Scientists from NASA observed the bursting expansion of gas, stars, and dust from the glittering territory of the dual star clusters using Hubble and Webb space telescopes. NGC 460 and NGC 456 stay in the Small Magellanic Cloud, which are open clusters, with dwarf galaxies and orbit the Milky Way. These clusters are part of the extensive star complex clusters and nebulae that are most likely to be linked to each other. Stars are born upon the collapse of clouds.

Hubble and Webb Reveal Explosive Star Births in Small Magellanic Cloud

As per a report from NASA, the open clusters are from anywhere from a few dozen to many young stars, which are loosely bound by gravity. The images captured by Hubble capture the glowing and ionised gas, which comes from stellar radiation and blows bubbles in the form of gas and dust, which is blue in colour. The infrared of Webb shows the clumps and delicate filament-like structures and dust, which is red in colour.

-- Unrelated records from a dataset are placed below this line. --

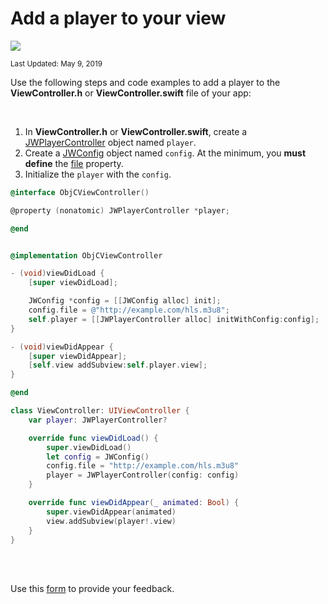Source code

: # Add a player to your view

<img src="https://img.shields.io/badge/SDK-iOS%20v3-0AAC29.svg?logo=apple">

<sup>Last Updated: May 9, 2019</sup>

Use the following steps and code examples to add a player to the **ViewController.h** or **ViewController.swift** file of your app:

<br/>

1. In **ViewController.h** or **ViewController.swift**, create a <a href="https://developer.jwplayer.com/sdk/ios/reference/Classes/JWPlayerController.html" target="_blank">JWPlayerController</a> object named `player`.
2. Create a <a href="https://developer.jwplayer.com/sdk/ios/reference/Classes/JWConfig.html" target="_blank">JWConfig</a> object named `config`. At the minimum, you **must define** the <a href="https://staging-developer.jwplayer.com/sdk/ios/reference/Classes/JWConfig.html#//api/name/file" target="_blank">file</a> property.
4. Initialize the `player` with the `config`.

```Objective-C
@interface ObjCViewController()

@property (nonatomic) JWPlayerController *player;

@end


@implementation ObjCViewController

- (void)viewDidLoad {
    [super viewDidLoad];

    JWConfig *config = [[JWConfig alloc] init];
    config.file = @"http://example.com/hls.m3u8";
    self.player = [[JWPlayerController alloc] initWithConfig:config];
}

- (void)viewDidAppear {
    [super viewDidAppear];
    [self.view addSubview:self.player.view];
}

@end
```

```Swift
class ViewController: UIViewController {
    var player: JWPlayerController?

    override func viewDidLoad() {
        super.viewDidLoad()
        let config = JWConfig()
        config.file = "http://example.com/hls.m3u8"
        player = JWPlayerController(config: config)
    }

    override func viewDidAppear(_ animated: Bool) {
        super.viewDidAppear(animated)
        view.addSubview(player!.view)
    }
}
```

<br/><br/>
<div id="wufoo-mff60sc1xnn4cu">
Use this <a href="https://jwplayerdocs.wufoo.com/forms/mff60sc1xnn4cu">form</a> to provide your feedback.
</div>
<script type="text/javascript">var mff60sc1xnn4cu;(function(d, t) {
var s = d.createElement(t), options = {
'userName':'jwplayerdocs',
'formHash':'mff60sc1xnn4cu',
'autoResize':true,
'height':'288',
'async':true,
'host':'wufoo.com',
'header':'show',
'ssl':true,
'defaultValues': 'field118=' + location.pathname};
s.src = ('https:' == d.location.protocol ? 'https://' : 'http://') + 'www.wufoo.com/scripts/embed/form.js';
s.onload = s.onreadystatechange = function() {
var rs = this.readyState; if (rs) if (rs != 'complete') if (rs != 'loaded') return;
try { mff60sc1xnn4cu = new WufooForm();mff60sc1xnn4cu.initialize(options);mff60sc1xnn4cu.display(); } catch (e) {}};
var scr = d.getElementsByTagName(t)[0], par = scr.parentNode; par.insertBefore(s, scr);
})(document, 'script');</script>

NGC 460 and NGC 456: A Window into Early Universe Star Formation

Hubble shows the images of dust in the form of a silhouette against the blocking light; however, in the images of Webb, the dust is warmed by starlight and glows with infrared waves. The blend of gas and dust between the stars of the universe is called the interstellar medium. The region holding these clusters is known as the N83-84-85 complex and is home to multiple, rare O-type stars. These are hot and extremely massive stars that burn hydrogen like the Sun.

Such a state mimics the condition in the early universe; therefore, the Small Magellanic Cloud gives a nearby lab to find out the theories regarding star formation and the interstellar medium of the cosmos’s early stage.

With these observations, the researchers tend to study the gas flow from convergence to divergence, which helps in refining the difference between the Small Magellanic Cloud and its dwarf galaxy, and the Large Magellanic Cloud. Further, it helps in knowing the interstellar medium and gravitational interactions between the galaxies.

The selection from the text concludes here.